I find it is difficult to distinguish between extreme paranoids, score junkies and good cyber practices. Their venn diagrams overlap!

[HepplerDotNet]

@SagePtr thanks, with this config I get 100/100/100/100. But this also disables 0-RTT. Any idea which ECDH curve can be used to stay on 100 Key Exchange and enable 0-RTT? Commenting out ssl_ecdh_curve enables 0-RTT, but cuts Key Echange down to 90

[SagePtr]

@SagePtr thanks, with this config I get 100/100/100/100. But this also disables 0-RTT. Any idea which ECDH curve can be used to stay on 100 Key Exchange and enable 0-RTT? Commenting out ssl_ecdh_curve enables 0-RTT, but cuts Key Echange down to 90

Tested with openssl s_client and figured it out: when i specify -curve secp384r1 parameter in the client, the 0-RTT data is accepted, but when i don't specify any curve list, the 0-RTT data is rejected.
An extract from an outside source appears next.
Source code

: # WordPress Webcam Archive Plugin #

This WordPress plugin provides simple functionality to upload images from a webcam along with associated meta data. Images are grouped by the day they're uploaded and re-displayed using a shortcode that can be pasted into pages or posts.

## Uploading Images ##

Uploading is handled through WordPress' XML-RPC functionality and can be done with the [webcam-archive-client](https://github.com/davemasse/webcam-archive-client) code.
If i specify X25519 among ssl_ecdh_curve list (on the server) - 0-RTT works anyway, but drops kex score to 90. Ideally, 0-RTT should not be used in a strong crypto setup, as it slightly reduces the security of the first packet for the sake of a faster handshake. UPD: I tested on real browsers (Firefox and Chrome). During the handshake, Firefox sends two key share entries: computed with x25519 and prime256v1. Chrome sends two key shares as well, but one is GREASE, the second is x25519. They don't memoize what curve was used during the last handshake. So, in both browsers, if the server doesn't allow x25519, it replies with "Hello Retry Request" screwing up 0-RTT and 1-RTT speed as well. That's the another reason why removing x25519 from the curve list makes TLS session establishment slight slower (besides the lack of secp384r1 low-level optimizations in OpenSSL).

[HepplerDotNet]

@SagePtr thanks! My setup doesn't really require high security. So I stick with: ssl_ecdh_curve X25519:secp521r1:secp384r1; That way 0-RTT works and a Key Ex 90 is still fine.